Pour créer cette vulnérabilité, les cinéastes et leur méthode de travail doivent se rendre elles-mêmes vulnérables, créer un espace de sérénité et de confiance. Cela implique un risque pour la production, mais les femmes prennent des risques elles aussi et c’est aussi comme ça qu’elles m’ont fait confiance : nous avons pris des risques ensemble. Il y avait du respect et de la confiance de part et d’autre.

J’ai mis sept ans à faire ce film. Durant cette période, il y a eu différentes phases de tournage, c’était irrégulier, nous avons tourné certaines années plus que d’autres. Techniquement, le sauna à fumée doit chauffer durant six heures, dont une heure pour laisser l’espace respirer, en fermant la porte. Ensuite, lorsqu’on entre, on ne peut plus relancer le feu ni en démarrer un nouveau le jour même. Une fois à l’intérieur, la séance peut durer jusqu’à 4 heures, parfois plus. On reste dans le sauna, puis on sort à l’air libre. C’est à ce moment-là qu’on a tourné, il fallait se tenir prêt.

 

Combien de temps a duré le tournage ? Alliez-vous au sauna plusieurs fois par jour ?

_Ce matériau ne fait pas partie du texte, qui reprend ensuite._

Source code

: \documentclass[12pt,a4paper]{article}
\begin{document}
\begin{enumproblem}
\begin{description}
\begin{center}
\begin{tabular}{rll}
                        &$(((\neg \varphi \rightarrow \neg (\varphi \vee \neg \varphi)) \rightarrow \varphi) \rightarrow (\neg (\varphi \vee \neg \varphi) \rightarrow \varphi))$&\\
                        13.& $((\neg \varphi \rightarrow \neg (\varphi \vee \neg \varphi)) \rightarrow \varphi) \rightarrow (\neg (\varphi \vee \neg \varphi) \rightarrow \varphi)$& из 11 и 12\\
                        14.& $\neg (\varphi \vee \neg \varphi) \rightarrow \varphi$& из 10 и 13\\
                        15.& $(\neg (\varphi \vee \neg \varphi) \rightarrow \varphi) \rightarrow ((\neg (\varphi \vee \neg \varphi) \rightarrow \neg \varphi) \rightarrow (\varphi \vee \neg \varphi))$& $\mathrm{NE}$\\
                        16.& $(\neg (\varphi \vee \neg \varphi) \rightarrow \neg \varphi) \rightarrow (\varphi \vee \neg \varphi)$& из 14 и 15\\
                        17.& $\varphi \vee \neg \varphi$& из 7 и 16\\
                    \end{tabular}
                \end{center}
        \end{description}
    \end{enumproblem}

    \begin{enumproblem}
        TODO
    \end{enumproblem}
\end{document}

On ne fait qu’une séance par jour de sauna à fumée, mais elle dure des heures. Je ne peux pas vous dire combien de fois nous sommes allés au sauna avec l’équipe durant ces sept ans ! Certaines années je louais une maison à la campagne, j’y vivais du printemps à l’automne, dans la forêt, et l’équipe venait pendant cette période.

 

Quels passages du film sont documentaires, lesquels ont été scénarisés ?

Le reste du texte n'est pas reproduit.